Decision interpretation:
- If |t| > t_crit(df, two-tailed) then reject H0: there is a significant difference between the two group means.
- If not, conclude there is no statistically significant difference at the chosen confidence level.
Practical notes:
- As confidence level rises (e.g., 99%), the critical value increases and the test becomes harder to reject (wider CI, larger required difference).
- In medical research, many small-sample studies yield suggestive but not definitive results, highlighting the need for larger trials for a conclusive answer.

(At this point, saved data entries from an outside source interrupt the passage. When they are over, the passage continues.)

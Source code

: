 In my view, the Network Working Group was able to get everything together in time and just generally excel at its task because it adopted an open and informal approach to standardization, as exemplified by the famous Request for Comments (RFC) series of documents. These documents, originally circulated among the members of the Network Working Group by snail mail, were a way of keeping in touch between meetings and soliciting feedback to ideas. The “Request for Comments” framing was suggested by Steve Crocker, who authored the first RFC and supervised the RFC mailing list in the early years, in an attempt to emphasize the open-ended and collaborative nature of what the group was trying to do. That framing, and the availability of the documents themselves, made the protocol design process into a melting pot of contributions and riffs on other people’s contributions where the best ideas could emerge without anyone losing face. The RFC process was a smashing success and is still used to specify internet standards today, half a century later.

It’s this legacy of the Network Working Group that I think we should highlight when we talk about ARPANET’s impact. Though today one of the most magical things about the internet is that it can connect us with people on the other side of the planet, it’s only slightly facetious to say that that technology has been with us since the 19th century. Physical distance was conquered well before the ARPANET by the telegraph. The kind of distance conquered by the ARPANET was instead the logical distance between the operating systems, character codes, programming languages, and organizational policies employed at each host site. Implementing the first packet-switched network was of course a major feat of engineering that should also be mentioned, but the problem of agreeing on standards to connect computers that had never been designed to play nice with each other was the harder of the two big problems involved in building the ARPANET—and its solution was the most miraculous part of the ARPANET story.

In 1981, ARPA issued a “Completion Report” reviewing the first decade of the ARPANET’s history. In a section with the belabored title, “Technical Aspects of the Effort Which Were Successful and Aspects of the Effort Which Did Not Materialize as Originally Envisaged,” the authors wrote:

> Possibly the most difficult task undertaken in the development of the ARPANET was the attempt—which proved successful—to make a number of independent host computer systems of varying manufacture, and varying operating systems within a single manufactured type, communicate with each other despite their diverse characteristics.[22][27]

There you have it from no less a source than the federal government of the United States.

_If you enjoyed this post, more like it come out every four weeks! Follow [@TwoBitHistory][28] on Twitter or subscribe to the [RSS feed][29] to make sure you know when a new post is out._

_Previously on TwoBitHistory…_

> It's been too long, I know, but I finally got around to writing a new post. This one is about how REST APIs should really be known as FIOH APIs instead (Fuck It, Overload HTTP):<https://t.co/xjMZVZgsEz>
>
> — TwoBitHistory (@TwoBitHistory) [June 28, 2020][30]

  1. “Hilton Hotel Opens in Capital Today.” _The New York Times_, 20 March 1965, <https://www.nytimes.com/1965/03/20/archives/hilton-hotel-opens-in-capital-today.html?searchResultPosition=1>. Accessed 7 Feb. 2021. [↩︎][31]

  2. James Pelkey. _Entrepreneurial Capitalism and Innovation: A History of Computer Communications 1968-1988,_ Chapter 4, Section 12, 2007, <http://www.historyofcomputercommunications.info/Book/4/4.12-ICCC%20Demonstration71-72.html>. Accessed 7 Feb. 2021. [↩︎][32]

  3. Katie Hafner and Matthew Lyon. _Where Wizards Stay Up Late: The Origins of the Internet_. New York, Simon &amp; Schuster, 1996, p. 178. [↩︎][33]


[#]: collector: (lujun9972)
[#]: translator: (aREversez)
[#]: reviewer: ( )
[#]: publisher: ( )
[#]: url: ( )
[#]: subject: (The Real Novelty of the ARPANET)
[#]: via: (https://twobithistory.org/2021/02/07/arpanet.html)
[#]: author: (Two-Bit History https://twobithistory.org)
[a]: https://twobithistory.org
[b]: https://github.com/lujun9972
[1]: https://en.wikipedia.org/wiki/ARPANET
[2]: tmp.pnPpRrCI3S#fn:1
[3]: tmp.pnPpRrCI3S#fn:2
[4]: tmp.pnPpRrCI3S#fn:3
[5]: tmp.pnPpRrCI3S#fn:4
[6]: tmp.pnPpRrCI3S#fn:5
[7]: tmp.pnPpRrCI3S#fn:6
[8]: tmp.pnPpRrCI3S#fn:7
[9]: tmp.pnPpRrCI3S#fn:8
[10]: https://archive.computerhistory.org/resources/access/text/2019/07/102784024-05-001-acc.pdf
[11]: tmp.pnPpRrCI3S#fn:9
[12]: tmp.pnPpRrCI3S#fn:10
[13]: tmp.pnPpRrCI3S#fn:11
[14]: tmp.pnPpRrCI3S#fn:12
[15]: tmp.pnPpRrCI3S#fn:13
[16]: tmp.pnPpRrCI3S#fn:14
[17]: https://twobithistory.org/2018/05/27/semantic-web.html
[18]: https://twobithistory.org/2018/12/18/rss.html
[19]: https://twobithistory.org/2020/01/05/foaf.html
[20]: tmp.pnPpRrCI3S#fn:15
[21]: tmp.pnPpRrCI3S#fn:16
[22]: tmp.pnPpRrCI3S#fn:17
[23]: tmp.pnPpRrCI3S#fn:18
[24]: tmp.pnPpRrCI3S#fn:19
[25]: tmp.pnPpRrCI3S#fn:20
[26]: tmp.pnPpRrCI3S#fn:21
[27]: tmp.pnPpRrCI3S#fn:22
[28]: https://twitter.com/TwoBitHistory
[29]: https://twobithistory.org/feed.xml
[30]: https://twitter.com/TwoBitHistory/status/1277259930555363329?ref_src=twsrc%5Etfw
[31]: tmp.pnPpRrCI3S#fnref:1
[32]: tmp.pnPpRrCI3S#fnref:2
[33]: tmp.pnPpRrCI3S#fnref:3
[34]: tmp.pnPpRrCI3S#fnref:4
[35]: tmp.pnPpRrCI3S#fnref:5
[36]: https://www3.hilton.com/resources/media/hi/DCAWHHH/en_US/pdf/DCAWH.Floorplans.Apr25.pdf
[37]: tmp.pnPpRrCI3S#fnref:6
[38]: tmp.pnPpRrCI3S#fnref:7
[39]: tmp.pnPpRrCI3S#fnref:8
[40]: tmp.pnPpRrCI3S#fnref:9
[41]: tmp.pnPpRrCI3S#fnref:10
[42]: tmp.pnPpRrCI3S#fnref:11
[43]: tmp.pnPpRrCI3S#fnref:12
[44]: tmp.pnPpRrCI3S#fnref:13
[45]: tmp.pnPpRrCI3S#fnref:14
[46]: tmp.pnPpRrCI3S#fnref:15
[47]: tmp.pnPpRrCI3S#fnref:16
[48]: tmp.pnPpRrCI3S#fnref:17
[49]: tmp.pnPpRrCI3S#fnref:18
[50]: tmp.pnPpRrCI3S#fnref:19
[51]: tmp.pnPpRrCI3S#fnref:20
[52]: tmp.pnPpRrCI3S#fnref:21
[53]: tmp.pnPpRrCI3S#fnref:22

Connecting theory to practice: decisions, confidence, and real-world implications

Confidence level choice is a management decision, balancing precision against risk tolerance and regulatory expectations.
Reporting choices matter: a researcher may present either a mean ± CI or a mean with explicit interval bounds; both convey the same information but differ in emphasis.
Preliminary studies and regulatory pathways:
- Small-sample studies may show suggestive effects but are not sufficient for market approval or patent claims.
- Larger trials reduce uncertainty and increase the reliability of conclusions about efficacy, safety, and quality.
Ethical and practical considerations:
- Overstating certainty from small samples can mislead decision-makers and patients.
- Transparent reporting of CI widths, degrees of freedom, and underlying assumptions is essential for reproducibility and regulatory scrutiny.

Summary tips for exam-ready understanding

Remember: z-values assume known σ; t-values replace σ with s when σ is unknown, and introduce df = n − 1 for a one-sample case.
For two-sample comparisons, use the SE of the difference with the appropriate pooled or separate variances, and compute df via the Welch approximation when variances are unequal.
Confidence intervals quantify precision, not proof: a CI can be consistent with a true value or compound, but depends on the chosen confidence level.
The practical choice of one- vs two-tailed tests, as well as the confidence level (95%, 99%, 80%), should reflect the regulatory context, risk tolerance, and study design.
Always report units and be mindful of how CI width and p-values interact with sample size and variability in your conclusions.